Work request: Only the lines from the start of the entries up to and including the line with "Soit \( \mO\)" should be written out, exactly as they stand.

Data records:
______
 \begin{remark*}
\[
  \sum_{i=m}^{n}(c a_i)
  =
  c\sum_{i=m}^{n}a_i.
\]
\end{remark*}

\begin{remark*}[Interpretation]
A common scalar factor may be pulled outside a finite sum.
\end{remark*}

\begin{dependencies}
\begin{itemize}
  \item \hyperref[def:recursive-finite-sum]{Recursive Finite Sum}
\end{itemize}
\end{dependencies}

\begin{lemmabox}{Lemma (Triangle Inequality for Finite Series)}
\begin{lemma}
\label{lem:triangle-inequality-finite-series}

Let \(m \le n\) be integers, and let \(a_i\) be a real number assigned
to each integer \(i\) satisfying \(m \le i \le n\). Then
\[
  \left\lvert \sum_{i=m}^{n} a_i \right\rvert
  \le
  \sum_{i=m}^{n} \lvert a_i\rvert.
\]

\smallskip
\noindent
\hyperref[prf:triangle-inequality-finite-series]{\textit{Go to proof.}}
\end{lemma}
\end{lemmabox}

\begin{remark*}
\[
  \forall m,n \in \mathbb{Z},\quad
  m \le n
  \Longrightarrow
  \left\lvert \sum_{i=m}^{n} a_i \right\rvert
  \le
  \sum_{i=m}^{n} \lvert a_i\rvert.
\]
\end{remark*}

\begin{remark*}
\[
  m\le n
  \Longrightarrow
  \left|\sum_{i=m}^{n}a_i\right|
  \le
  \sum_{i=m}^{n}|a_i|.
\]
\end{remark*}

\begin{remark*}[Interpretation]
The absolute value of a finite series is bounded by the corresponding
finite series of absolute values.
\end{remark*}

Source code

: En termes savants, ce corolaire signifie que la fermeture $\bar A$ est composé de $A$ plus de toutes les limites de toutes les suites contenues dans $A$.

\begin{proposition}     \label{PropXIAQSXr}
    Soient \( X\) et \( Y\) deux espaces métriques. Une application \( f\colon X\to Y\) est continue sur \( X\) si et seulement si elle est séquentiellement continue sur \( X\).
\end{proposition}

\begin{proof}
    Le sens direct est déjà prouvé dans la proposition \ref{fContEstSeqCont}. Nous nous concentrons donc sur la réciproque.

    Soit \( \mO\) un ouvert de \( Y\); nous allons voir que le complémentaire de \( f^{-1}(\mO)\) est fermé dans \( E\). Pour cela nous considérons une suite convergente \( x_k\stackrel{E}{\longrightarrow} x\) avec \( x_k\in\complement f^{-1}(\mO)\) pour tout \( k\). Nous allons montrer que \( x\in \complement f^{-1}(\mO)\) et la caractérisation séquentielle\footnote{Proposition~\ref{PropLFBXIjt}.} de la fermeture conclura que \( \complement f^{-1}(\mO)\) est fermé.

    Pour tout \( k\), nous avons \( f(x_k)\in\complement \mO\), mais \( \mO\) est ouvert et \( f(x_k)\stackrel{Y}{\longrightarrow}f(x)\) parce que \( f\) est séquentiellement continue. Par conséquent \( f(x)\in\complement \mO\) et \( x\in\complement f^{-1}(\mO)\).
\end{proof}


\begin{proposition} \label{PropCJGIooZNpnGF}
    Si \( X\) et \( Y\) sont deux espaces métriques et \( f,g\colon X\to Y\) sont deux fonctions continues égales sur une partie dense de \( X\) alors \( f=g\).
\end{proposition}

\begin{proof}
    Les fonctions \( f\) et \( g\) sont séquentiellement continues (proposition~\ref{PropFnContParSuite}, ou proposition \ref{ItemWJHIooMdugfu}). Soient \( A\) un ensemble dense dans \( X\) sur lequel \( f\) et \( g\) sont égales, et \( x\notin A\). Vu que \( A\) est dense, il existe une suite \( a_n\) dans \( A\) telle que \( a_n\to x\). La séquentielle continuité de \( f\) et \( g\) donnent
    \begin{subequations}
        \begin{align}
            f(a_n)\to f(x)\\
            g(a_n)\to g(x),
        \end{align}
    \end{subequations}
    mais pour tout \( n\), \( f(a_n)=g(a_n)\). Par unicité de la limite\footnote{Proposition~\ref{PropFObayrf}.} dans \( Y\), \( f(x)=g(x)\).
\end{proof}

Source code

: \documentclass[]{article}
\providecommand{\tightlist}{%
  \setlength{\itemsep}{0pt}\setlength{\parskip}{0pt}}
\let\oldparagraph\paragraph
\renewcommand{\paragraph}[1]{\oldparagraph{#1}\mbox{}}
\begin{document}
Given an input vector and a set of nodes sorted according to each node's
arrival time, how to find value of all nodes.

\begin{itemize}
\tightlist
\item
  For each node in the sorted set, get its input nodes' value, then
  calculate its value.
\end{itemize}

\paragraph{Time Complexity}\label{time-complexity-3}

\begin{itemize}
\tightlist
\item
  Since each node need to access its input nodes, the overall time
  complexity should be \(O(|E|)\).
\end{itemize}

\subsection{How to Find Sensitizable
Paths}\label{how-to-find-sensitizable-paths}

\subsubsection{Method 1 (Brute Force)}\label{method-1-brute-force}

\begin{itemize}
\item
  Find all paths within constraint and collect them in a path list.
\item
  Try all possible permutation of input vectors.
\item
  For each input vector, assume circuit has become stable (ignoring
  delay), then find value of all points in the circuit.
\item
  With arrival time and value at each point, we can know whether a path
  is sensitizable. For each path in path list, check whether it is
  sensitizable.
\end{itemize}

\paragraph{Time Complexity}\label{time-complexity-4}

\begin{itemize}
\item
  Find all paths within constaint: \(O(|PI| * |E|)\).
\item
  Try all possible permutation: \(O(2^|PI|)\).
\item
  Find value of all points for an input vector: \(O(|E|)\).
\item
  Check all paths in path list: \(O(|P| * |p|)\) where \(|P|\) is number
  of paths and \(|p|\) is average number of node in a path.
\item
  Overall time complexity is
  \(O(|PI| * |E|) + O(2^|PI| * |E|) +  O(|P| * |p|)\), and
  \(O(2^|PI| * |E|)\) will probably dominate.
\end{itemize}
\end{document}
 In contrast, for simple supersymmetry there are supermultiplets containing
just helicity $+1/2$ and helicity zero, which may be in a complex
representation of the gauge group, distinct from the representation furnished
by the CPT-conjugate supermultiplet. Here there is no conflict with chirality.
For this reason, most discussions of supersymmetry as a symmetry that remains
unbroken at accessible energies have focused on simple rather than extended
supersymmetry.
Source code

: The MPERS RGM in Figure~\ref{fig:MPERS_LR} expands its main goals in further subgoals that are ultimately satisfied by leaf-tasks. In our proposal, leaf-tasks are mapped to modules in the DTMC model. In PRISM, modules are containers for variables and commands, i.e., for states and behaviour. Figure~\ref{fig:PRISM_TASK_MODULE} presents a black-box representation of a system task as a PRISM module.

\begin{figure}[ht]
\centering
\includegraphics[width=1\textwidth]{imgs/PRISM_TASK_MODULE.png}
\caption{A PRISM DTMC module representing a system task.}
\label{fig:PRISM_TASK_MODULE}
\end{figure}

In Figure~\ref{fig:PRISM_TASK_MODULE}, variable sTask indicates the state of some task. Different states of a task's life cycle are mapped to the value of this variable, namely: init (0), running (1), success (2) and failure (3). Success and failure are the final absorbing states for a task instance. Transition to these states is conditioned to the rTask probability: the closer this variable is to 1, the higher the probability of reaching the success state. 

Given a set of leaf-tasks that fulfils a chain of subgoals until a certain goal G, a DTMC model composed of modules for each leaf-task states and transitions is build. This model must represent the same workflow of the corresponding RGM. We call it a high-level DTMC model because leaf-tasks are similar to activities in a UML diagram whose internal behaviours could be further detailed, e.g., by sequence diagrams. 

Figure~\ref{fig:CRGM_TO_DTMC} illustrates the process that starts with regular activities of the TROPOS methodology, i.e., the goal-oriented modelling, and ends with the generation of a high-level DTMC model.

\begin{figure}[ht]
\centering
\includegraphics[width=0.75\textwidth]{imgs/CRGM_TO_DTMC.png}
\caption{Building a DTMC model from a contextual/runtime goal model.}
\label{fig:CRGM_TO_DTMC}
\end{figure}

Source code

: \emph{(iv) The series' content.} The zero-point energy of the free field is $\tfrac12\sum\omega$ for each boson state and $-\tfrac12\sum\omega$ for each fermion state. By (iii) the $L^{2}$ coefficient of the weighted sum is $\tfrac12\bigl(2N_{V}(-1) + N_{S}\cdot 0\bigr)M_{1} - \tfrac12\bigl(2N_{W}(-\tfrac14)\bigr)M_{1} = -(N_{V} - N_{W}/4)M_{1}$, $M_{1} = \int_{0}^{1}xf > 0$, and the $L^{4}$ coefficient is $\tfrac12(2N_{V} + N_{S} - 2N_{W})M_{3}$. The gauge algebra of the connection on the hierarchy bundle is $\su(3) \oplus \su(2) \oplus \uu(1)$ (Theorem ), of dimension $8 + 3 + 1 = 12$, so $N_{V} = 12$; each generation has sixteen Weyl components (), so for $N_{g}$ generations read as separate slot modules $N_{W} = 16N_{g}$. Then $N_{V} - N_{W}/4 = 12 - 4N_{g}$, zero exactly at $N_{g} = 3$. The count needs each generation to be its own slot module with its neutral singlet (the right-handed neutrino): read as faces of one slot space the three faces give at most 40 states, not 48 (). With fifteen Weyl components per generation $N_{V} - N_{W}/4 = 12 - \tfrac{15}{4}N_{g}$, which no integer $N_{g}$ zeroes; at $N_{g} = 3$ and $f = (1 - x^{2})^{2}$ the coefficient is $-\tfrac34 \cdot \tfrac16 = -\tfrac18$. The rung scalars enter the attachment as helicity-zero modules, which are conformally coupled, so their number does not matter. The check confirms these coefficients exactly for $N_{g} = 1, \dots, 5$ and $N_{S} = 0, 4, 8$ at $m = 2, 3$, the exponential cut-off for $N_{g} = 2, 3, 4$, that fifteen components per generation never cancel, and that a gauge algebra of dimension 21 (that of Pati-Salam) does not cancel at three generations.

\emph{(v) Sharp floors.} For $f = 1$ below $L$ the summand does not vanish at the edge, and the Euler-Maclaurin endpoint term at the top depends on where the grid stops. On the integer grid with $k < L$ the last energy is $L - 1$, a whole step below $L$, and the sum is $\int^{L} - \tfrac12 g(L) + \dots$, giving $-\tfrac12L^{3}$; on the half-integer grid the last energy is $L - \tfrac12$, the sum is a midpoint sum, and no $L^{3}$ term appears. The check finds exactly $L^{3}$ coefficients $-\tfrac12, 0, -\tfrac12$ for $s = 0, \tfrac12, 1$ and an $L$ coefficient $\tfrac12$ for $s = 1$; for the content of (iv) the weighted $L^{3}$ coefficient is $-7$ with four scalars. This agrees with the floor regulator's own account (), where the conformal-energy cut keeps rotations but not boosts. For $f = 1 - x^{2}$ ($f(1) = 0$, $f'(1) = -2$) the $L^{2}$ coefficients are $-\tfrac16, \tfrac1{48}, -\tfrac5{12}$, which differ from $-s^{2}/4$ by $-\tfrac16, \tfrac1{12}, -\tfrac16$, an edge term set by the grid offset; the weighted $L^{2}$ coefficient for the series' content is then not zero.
______
Expected answer:
 \begin{remark*}
\[
  \sum_{i=m}^{n}(c a_i)
  =
  c\sum_{i=m}^{n}a_i.
\]
\end{remark*}

\begin{remark*}[Interpretation]
A common scalar factor may be pulled outside a finite sum.
\end{remark*}

\begin{dependencies}
\begin{itemize}
  \item \hyperref[def:recursive-finite-sum]{Recursive Finite Sum}
\end{itemize}
\end{dependencies}

\begin{lemmabox}{Lemma (Triangle Inequality for Finite Series)}
\begin{lemma}
\label{lem:triangle-inequality-finite-series}

Let \(m \le n\) be integers, and let \(a_i\) be a real number assigned
to each integer \(i\) satisfying \(m \le i \le n\). Then
\[
  \left\lvert \sum_{i=m}^{n} a_i \right\rvert
  \le
  \sum_{i=m}^{n} \lvert a_i\rvert.
\]

\smallskip
\noindent
\hyperref[prf:triangle-inequality-finite-series]{\textit{Go to proof.}}
\end{lemma}
\end{lemmabox}

\begin{remark*}
\[
  \forall m,n \in \mathbb{Z},\quad
  m \le n
  \Longrightarrow
  \left\lvert \sum_{i=m}^{n} a_i \right\rvert
  \le
  \sum_{i=m}^{n} \lvert a_i\rvert.
\]
\end{remark*}

\begin{remark*}
\[
  m\le n
  \Longrightarrow
  \left|\sum_{i=m}^{n}a_i\right|
  \le
  \sum_{i=m}^{n}|a_i|.
\]
\end{remark*}

\begin{remark*}[Interpretation]
The absolute value of a finite series is bounded by the corresponding
finite series of absolute values.
\end{remark*}

Source code

: En termes savants, ce corolaire signifie que la fermeture $\bar A$ est composé de $A$ plus de toutes les limites de toutes les suites contenues dans $A$.

\begin{proposition}     \label{PropXIAQSXr}
    Soient \( X\) et \( Y\) deux espaces métriques. Une application \( f\colon X\to Y\) est continue sur \( X\) si et seulement si elle est séquentiellement continue sur \( X\).
\end{proposition}

\begin{proof}
    Le sens direct est déjà prouvé dans la proposition \ref{fContEstSeqCont}. Nous nous concentrons donc sur la réciproque.

    Soit \( \mO\) un ouvert de \( Y\); nous allons voir que le complémentaire de \( f^{-1}(\mO)\) est fermé dans \( E\). Pour cela nous considérons une suite convergente \( x_k\stackrel{E}{\longrightarrow} x\) avec \( x_k\in\complement f^{-1}(\mO)\) pour tout \( k\). Nous allons montrer que \( x\in \complement f^{-1}(\mO)\) et la caractérisation séquentielle\footnote{Proposition~\ref{PropLFBXIjt}.} de la fermeture conclura que \( \complement f^{-1}(\mO)\) est fermé.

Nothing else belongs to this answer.